雪
朝から降り続けていた雪は、夜が更け始める頃になってようやく止み、雲間に星が瞬いている。
「積もりましたね、雪」
黒髪の少女は小窓を開けた。冬の夜風は冷たく、少女は軽く身を竦ませた。
少女は窓辺に降り積んでいた綿雪を指先で掬ったが、それはすぐに溶けて水滴にかわる。
冬生まれの少女だが、寒い季節は少しばかり苦手だった。
両親の訃報が届いたのは、木枯らしが吹きつける寒い日。
そして親代わりでもあり、魔法薬作りの師匠でもあった森の魔女が静かに息をひきとったのも、やはり粉雪の降る真冬のことだった。
少女は深いため息をついた。白い息が、すぐ傍にいる人にかかる。
「風邪をひくよ。……おいで」
少女は戸惑う間もなく、亜麻色の髪の青年の胸に抱き寄せられていた。
「だっ、大丈夫ですってば、王子っ」
「そんな寂しそうな顔で大丈夫と言われてもね」
王子と呼ばれた亜麻色の髪の青年は、髪と同じ色の瞳を少女に向ける。笑んでいるが、少女の心緒を案じているようでもあった。
「ほら、窓閉めて」
「でも、せっかくの雪なのに。真っ白で、冷たいけど、きれいですよね」
「……そうだね。雪は、君に似ているね」
王子は艶然と微笑み、少女の肩を掴む手に力をこめた。
「わ、わたしにですか? 雪が?」
「そう」
「……それってば王子、もしかして冷たいって言いたいんですか?」
少女は拗ねてみせ、濡れた黒曜石のような双眸を王子に向ける。上目遣いに見つめられ、王子はやれやれとため息をついてみせた。
「君の……」
王子は肩を抱いていない方の手で、少女の長い黒髪を一房掴み、唇に当てた。
「……ちょっ、王子ってば」
少女は一瞬にして頬を真っ赤に染めあげた。少女の発する熱で、窓辺の雪が溶けてしまうのではと思われるほどだ。
「君の、その滑らかな肌の色のようだと思って」
「―――っ!!」
恥ずかしさのあまり卒倒しそうになっている少女だが、王子から目は逸らせなかった。

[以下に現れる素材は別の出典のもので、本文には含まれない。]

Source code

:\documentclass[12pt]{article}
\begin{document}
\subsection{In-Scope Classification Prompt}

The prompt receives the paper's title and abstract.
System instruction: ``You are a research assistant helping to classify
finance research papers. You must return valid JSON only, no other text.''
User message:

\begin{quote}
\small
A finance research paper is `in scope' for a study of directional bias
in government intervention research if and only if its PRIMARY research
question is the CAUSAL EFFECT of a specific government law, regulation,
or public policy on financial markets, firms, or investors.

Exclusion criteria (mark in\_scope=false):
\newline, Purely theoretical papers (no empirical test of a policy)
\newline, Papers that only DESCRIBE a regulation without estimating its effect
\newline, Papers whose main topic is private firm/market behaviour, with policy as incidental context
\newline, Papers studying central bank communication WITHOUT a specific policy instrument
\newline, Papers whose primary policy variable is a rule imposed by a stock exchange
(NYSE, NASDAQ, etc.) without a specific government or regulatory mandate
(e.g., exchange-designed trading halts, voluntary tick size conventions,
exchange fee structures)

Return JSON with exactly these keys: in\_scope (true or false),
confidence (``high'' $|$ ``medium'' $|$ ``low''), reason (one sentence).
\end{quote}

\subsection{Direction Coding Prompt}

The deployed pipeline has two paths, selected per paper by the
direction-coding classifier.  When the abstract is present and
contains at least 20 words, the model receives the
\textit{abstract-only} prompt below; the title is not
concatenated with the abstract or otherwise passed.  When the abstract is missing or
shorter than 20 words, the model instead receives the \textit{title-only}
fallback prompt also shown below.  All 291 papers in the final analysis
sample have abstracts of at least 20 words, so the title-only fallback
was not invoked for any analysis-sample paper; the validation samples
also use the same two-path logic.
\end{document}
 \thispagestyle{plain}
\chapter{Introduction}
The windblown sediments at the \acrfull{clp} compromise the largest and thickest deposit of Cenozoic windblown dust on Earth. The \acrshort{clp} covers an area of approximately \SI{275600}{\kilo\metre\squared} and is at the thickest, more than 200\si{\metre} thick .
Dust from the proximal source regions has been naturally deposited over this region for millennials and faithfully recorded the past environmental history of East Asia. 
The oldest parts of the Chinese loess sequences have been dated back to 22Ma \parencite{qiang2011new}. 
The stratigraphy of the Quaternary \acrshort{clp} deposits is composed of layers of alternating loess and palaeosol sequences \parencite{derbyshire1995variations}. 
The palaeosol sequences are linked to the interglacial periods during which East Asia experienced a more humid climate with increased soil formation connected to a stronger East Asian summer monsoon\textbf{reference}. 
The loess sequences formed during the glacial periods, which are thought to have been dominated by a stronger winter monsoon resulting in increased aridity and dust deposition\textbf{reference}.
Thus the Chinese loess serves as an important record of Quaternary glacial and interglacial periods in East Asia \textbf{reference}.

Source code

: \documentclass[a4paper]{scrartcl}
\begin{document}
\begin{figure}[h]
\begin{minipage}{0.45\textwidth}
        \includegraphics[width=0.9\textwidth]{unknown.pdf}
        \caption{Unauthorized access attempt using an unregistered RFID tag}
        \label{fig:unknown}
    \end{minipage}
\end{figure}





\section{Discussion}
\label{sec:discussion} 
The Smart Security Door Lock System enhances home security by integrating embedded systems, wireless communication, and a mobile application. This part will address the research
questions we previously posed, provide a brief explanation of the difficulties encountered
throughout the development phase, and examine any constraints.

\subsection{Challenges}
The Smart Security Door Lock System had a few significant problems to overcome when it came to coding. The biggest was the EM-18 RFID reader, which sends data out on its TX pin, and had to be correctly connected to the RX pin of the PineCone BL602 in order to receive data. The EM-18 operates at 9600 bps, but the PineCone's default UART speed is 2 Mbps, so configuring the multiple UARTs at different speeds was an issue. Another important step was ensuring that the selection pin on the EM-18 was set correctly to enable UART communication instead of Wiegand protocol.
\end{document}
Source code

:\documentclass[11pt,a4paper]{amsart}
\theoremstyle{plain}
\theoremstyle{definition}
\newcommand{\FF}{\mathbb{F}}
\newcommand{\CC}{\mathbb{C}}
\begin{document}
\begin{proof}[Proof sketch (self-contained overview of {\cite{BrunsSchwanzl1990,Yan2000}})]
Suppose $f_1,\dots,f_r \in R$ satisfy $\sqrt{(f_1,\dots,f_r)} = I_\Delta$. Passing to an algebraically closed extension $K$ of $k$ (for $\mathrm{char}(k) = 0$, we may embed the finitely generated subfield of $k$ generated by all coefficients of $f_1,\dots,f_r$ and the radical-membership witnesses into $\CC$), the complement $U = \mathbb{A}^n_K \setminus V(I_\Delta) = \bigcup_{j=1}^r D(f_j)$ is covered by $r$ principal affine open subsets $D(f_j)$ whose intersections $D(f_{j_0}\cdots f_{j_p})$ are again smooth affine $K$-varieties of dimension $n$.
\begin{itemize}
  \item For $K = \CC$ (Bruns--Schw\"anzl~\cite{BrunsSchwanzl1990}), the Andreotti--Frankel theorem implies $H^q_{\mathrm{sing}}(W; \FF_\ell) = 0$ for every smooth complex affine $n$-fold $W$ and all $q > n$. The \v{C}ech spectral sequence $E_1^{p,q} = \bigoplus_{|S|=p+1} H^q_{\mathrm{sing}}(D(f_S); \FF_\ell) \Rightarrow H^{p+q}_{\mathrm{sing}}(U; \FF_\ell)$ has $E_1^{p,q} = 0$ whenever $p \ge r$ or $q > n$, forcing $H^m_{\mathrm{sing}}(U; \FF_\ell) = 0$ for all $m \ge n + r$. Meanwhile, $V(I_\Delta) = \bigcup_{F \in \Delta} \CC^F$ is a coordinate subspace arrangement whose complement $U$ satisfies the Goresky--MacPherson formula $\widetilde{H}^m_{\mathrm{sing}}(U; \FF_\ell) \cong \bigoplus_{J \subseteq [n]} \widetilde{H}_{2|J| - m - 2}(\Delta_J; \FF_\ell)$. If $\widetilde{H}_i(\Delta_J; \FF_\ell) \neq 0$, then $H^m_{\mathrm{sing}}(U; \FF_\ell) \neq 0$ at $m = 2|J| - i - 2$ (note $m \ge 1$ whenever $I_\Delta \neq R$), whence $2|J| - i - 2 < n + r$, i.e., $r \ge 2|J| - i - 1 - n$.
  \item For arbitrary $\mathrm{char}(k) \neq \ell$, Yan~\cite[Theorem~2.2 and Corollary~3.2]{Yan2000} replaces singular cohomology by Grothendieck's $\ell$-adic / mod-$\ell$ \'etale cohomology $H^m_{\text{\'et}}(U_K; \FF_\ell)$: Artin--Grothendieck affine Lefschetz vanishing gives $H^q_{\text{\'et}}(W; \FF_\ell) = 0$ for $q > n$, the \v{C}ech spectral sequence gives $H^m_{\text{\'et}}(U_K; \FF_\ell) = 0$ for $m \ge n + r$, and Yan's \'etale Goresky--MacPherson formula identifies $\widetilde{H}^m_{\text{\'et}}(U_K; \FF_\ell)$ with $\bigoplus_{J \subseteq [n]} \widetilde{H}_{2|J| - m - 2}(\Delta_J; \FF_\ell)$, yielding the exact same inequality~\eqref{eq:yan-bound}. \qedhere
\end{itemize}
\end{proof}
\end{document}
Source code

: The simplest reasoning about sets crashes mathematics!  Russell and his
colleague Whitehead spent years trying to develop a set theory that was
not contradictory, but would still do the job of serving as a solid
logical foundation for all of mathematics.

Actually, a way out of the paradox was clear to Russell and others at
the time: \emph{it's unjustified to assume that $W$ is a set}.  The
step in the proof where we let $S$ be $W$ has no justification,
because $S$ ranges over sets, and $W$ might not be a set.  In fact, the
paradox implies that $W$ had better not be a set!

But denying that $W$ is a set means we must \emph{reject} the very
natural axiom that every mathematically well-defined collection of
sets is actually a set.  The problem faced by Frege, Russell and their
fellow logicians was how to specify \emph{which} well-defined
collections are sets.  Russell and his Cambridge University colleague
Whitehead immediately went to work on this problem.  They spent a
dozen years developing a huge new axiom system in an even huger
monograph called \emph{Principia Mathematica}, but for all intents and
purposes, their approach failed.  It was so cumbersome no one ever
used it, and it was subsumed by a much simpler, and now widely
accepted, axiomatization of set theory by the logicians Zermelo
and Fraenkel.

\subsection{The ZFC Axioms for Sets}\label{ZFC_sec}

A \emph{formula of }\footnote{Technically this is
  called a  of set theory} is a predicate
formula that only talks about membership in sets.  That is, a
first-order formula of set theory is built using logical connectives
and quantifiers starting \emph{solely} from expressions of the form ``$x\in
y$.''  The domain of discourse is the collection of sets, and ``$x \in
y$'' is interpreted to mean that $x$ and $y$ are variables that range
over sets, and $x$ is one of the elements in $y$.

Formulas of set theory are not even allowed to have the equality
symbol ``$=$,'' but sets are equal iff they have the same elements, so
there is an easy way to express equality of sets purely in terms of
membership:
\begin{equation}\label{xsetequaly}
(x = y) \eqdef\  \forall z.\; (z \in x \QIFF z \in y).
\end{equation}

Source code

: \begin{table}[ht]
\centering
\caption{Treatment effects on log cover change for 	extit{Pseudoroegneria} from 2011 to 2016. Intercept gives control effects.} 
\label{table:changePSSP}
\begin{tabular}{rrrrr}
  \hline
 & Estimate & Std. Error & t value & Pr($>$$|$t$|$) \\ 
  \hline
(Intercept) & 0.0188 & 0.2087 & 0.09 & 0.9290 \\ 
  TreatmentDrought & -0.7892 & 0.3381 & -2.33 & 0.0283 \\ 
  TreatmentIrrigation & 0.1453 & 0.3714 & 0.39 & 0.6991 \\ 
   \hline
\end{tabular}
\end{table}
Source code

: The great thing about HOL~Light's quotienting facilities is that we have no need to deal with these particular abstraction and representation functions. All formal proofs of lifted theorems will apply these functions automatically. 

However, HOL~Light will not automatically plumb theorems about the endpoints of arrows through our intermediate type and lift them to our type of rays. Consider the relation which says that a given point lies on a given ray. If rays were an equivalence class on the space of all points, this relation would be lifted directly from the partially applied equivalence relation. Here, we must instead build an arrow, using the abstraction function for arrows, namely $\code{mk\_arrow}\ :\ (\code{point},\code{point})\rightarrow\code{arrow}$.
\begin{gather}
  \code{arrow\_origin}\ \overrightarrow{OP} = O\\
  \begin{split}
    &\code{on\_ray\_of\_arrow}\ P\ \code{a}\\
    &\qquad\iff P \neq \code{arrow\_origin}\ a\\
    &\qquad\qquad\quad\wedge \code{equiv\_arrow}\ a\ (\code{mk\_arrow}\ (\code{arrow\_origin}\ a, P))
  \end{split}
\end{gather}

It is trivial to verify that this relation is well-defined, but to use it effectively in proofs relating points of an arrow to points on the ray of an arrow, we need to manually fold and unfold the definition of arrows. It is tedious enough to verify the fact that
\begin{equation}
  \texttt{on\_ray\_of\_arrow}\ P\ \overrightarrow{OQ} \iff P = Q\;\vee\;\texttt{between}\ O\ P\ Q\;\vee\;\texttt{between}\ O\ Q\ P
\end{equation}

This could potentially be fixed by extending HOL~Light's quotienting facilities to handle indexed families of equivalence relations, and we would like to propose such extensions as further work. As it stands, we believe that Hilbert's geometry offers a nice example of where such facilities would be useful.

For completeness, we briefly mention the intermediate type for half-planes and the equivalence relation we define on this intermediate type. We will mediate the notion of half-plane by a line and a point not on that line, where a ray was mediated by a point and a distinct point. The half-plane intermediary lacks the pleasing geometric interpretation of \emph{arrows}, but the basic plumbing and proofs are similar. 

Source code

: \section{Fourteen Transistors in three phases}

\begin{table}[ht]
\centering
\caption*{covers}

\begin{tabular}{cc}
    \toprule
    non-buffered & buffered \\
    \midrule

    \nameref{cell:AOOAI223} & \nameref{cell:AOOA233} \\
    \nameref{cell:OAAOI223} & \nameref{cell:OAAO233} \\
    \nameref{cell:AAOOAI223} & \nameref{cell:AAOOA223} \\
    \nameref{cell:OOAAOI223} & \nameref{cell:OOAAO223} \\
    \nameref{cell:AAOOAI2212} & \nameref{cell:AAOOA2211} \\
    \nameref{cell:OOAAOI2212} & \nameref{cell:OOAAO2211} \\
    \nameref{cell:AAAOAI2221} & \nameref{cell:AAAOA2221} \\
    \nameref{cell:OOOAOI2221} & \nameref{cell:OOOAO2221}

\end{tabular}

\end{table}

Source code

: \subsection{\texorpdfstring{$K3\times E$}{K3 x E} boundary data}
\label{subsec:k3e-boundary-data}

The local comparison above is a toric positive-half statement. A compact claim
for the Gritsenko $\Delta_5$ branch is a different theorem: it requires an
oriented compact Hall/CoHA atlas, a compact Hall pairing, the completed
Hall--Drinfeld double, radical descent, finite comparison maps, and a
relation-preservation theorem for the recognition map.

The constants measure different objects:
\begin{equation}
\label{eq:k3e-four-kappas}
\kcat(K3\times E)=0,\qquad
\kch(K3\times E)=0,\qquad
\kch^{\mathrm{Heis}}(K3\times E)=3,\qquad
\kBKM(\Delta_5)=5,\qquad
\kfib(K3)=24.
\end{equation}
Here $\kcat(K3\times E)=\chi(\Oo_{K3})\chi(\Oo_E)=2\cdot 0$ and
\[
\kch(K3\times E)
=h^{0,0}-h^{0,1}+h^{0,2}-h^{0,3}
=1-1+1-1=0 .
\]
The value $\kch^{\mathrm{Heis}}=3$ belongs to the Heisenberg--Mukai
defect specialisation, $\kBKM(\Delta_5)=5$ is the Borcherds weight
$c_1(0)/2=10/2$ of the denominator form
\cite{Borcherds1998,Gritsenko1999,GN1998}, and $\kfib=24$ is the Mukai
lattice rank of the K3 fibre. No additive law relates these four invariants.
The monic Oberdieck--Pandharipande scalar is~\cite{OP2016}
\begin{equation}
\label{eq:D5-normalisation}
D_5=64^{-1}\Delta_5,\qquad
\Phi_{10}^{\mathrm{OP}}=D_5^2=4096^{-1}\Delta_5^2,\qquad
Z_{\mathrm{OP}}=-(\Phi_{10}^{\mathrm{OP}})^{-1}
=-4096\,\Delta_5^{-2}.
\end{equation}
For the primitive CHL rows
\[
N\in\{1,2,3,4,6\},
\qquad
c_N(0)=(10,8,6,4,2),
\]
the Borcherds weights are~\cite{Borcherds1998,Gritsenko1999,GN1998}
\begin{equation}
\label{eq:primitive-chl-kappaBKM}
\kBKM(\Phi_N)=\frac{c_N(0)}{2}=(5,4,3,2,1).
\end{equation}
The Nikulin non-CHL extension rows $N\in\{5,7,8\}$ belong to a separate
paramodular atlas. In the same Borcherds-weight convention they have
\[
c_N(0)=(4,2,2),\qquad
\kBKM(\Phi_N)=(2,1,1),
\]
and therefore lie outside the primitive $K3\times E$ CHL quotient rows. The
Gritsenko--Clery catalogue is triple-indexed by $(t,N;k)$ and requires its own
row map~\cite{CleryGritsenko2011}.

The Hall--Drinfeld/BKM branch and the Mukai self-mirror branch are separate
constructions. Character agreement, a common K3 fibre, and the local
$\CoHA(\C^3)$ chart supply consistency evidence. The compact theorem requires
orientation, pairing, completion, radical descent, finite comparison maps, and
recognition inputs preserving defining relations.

甘やかな亜麻色の瞳は、少女を縛る。
「汚れない、雪の色だ」
王子は窓を閉め、華奢な少女を抱き寄せた。油断をすれば、少女は腕の中から逃げ出してしまう。
「今は冷たくとも、私が温めるよ。……キラ」
少女の秘された「名」は、魔法の呪文のようだ。
少女のためらいが、僅かに緩む。
「温めて、君のすべてを溶かすから」
少女の瞼に、そっと口吻を落とした。
少女は恥じらいに瞳を潤ませ、可愛らしく抵抗をしてみせる。
「も、もう、王子ってば、そっ、そういうこと言うの、なしですっ」
王子の腕の中から逃げようとするが、もはやそれは叶わない。
「そういうことを言わせるのは、君だよ、キラ」
「しっ、知りませんっ」
王子はからかうように笑い、今度は額に軽く口づける。
「もう……寒くはないかな?」
「……ない、です」
少女は気づいた。
王子に心配をかけてしまったと。
少女は俯き、唇を軽く噛む。
ごめんなさい、もう大丈夫です。
そう、言いかけたのだが、王子に先を越された。
「今夜一晩かけて君を温め、溶かしてあげるから。……覚悟して、キラ」
王子は、少女の熱い頬に手を当てる。そしてそこからゆっくり、指をうなじへと這わせ、髪を梳く。
「……っ」
もはや口もきけず硬直している少女の耳朶に、王子はそっとささやいた。
「以前君が代言してくれた、私のわがまま。今日のうちに、その台詞全部を消化しようか?」
「ちょっ、お、王子……や、セ、セレンってばっ」
「大丈夫。冬の夜は、長いからね」
「~……っ!!」
何がどう大丈夫なんですかっ!? という少女の内心の叫びが聞こえたかのように、王子は満足げに笑う。
すでに窓辺の雪が溶けてしまっているように、少女の凍えていた心も、とうに溶けていた。
少女の白雪色の柔肌に、王子の情熱の痕を見つけるのは、雪解けの水溜りが陽を受ける、きらきらと眩しい翌朝のこと――……。
もともとこちらの「お題」は、口説きバトン?としていただいたものでした。
『雪』 『月』 『花』 『鳥』 『風』 『無』 『光』『水』 『火』 『時』
以上10点のキーワードをもとに気障台詞満載で口説き文句を考えようという「バトン」
せっかくなので、一本の話にまとめてみようと思い立ったものです。